PROVIDED RECORDS START

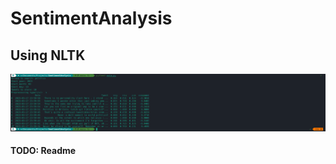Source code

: # SentimentAnalysis
## Using NLTK

![Output 3/18](https://github.com/onichmath/SentimentAnalysis/blob/main/output_3_18.png)

#### TODO: Readme

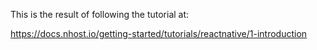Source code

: This is the result of following the tutorial at:

https://docs.nhost.io/getting-started/tutorials/reactnative/1-introduction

PROVIDED RECORDS END

=== ACTION ITEM ===
If a line in the records above contains "SentimentAnalysis", copy that line.

=== OUTPUT OF THE EXERCISE ===
: # SentimentAnalysis
![Output 3/18](https://github.com/onichmath/SentimentAnalysis/blob/main/output_3_18.png)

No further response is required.